[cfe-dev] [llvm-dev] Should isnan be optimized out in fast-math mode?

Arthur O'Dwyer via cfe-dev cfe-dev at lists.llvm.org
Tue Sep 14 08:15:05 PDT 2021

On Tue, Sep 14, 2021 at 9:22 AM Serge Pavlov via cfe-dev <
cfe-dev at lists.llvm.org> wrote:

> On Tue, Sep 14, 2021 at 8:21 PM Krzysztof Parzyszek <kparzysz at quicinc.com>
> wrote:
>> If `has_nan` returns "true", it means that the explanation "there are no
>> NaNs" does not work anymore and something more complex is needed to explain
>> the effect of the option. In this case it is difficult to say that this
>> approach is "intuitively clear".
>> If your program has “x = *p”, it means that at this point p is never a
>> null pointer.  Does this imply that the type of p can no longer represent a
>> null pointer?
> Good example! If you use integer division `r = a / b`, you promise that
> `b` is not zero. It however does not mean  that preceding check `b == 0`
> may be optimized to `false`.

In C and C++, it actually *does* mean that, although of the compilers I
just tested on Godbolt, only MSVC seems to take advantage of that

The question of whether it is acceptable to treat as equivalent the
statements "p is known to be dereferenced in all successors of B" and "p is
known to be non-null in B," was discussed extensively about 20 years ago,
and then again 12 years ago when it bit someone in the Linux kernel:

On Mon, Sep 13, 2021 at 10:28 PM Arthur O'Dwyer <arthur.j.odwyer at gmail.com>
>> wrote:
>> Btw, I don't think this thread has paid enough attention to Richard
>> Smith's suggestion:
>> I can only subscribe to James Y Knight's opinion. Indeed, it can be a
>> good criterion of which operations should work in finite-math-only mode and
>> which can not work. The only thing which I worry about is the possibility
>> of checking the operation result for infinity (and nan for symmetry). But
>> the suggested criterion is formulated in terms of arguments, not results,
>> so it must allow such checks.
*What* is the opinion to which you subscribe?

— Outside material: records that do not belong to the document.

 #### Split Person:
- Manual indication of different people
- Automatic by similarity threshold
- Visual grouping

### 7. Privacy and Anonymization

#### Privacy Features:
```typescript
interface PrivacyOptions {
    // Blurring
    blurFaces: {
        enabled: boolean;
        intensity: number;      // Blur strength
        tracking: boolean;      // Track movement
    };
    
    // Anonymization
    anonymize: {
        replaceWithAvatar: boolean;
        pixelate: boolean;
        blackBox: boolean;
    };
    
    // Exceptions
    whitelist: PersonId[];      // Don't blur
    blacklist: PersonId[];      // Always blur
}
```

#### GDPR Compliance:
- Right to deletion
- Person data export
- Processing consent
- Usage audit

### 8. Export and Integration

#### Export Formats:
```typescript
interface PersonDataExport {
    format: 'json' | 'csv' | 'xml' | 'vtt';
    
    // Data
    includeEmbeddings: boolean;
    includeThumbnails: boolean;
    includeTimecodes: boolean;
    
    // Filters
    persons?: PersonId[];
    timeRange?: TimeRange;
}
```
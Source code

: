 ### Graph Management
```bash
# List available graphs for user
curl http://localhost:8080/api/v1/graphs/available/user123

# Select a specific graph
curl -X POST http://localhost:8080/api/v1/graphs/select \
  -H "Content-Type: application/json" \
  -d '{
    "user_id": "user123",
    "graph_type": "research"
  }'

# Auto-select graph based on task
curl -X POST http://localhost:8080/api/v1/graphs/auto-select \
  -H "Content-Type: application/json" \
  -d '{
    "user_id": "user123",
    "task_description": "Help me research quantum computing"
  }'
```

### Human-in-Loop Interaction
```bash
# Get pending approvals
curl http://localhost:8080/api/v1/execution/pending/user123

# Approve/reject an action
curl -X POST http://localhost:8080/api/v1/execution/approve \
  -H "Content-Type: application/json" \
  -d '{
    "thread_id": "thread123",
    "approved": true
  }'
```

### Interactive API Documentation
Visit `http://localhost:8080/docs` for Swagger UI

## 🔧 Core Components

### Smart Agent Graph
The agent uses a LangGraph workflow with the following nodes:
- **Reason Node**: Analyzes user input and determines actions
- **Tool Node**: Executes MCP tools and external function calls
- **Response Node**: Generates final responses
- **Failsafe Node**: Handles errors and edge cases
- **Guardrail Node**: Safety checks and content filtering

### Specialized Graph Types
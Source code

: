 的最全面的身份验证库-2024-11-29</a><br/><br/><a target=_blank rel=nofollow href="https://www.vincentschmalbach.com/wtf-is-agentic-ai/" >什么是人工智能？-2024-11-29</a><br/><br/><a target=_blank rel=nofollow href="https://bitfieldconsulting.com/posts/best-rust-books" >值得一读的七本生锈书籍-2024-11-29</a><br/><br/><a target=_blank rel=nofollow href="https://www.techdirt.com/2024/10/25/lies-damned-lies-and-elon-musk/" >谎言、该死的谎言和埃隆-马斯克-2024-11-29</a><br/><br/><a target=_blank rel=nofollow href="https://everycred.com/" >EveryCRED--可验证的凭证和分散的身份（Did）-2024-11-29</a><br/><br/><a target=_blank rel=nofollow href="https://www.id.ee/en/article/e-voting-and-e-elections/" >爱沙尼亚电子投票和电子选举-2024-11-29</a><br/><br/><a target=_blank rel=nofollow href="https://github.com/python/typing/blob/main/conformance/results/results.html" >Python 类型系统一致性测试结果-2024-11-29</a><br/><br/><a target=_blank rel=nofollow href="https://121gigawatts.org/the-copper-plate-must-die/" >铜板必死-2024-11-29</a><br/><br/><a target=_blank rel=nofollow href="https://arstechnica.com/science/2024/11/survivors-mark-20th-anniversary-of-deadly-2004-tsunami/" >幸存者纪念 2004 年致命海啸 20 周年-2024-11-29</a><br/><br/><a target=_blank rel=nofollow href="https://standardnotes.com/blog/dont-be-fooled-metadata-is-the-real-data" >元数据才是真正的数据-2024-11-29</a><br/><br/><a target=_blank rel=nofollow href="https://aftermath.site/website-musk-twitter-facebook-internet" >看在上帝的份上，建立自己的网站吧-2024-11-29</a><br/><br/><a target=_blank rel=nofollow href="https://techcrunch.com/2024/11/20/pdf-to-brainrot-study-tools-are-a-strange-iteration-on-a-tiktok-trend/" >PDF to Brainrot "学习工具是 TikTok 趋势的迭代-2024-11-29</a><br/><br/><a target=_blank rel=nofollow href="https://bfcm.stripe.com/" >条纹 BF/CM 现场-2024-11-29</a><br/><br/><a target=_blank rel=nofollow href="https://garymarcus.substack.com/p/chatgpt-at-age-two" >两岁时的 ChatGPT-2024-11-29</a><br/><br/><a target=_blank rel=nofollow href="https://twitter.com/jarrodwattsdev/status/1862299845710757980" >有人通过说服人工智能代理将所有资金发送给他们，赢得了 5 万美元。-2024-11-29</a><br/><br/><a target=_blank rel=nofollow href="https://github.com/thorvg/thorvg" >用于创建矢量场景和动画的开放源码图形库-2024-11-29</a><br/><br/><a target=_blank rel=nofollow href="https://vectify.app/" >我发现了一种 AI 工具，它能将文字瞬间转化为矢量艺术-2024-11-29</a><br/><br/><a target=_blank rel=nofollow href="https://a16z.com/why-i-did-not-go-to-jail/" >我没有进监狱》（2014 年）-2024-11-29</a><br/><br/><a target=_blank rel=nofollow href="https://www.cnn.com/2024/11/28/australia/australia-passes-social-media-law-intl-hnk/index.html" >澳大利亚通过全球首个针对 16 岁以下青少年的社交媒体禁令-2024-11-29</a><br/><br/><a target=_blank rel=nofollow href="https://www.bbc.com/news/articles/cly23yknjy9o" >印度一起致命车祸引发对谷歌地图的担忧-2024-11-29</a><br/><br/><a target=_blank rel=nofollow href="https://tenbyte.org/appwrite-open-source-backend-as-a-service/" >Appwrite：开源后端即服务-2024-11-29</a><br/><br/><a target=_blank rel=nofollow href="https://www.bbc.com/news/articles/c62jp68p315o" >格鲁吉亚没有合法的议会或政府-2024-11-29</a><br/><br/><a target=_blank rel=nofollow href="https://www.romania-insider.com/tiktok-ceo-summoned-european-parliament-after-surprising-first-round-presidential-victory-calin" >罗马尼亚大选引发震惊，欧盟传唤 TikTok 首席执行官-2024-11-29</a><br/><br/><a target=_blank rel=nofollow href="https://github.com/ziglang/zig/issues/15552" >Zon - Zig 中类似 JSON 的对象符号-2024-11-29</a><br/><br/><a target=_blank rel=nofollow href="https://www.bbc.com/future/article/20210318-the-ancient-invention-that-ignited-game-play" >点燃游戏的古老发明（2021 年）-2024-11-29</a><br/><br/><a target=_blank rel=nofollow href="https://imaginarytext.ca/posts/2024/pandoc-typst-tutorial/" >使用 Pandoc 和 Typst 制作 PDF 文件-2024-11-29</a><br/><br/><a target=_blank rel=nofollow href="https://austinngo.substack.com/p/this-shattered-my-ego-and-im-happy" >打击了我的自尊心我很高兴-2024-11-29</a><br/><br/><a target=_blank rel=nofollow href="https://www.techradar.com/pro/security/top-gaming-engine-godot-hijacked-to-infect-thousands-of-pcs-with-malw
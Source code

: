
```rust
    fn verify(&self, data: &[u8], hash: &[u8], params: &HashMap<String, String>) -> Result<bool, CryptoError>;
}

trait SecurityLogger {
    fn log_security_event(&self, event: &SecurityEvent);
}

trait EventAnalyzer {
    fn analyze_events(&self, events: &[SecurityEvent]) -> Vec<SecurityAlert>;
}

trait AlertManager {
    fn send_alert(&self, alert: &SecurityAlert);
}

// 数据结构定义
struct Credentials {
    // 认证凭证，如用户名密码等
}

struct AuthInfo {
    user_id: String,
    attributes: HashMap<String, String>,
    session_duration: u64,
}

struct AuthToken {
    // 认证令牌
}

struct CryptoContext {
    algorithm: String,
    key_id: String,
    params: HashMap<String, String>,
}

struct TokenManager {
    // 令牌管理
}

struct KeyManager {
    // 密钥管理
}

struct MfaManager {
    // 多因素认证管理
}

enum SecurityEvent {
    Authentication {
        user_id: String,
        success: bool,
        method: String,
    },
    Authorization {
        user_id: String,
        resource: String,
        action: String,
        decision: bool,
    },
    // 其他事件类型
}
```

Anyway, Richard's "quiet is signaling and signals are unspecified values"
is really the only way out of the difficulty, as far as compiler people are
concerned. You two (Serge and Krzysztof) can keep talking past each other
at the application level, but the compiler people are going to have to do
*something* in the code eventually, and that *something* is going to have
to be expressed in terms similar to what Richard and I have been saying,
because these are the terms that the compiler understands.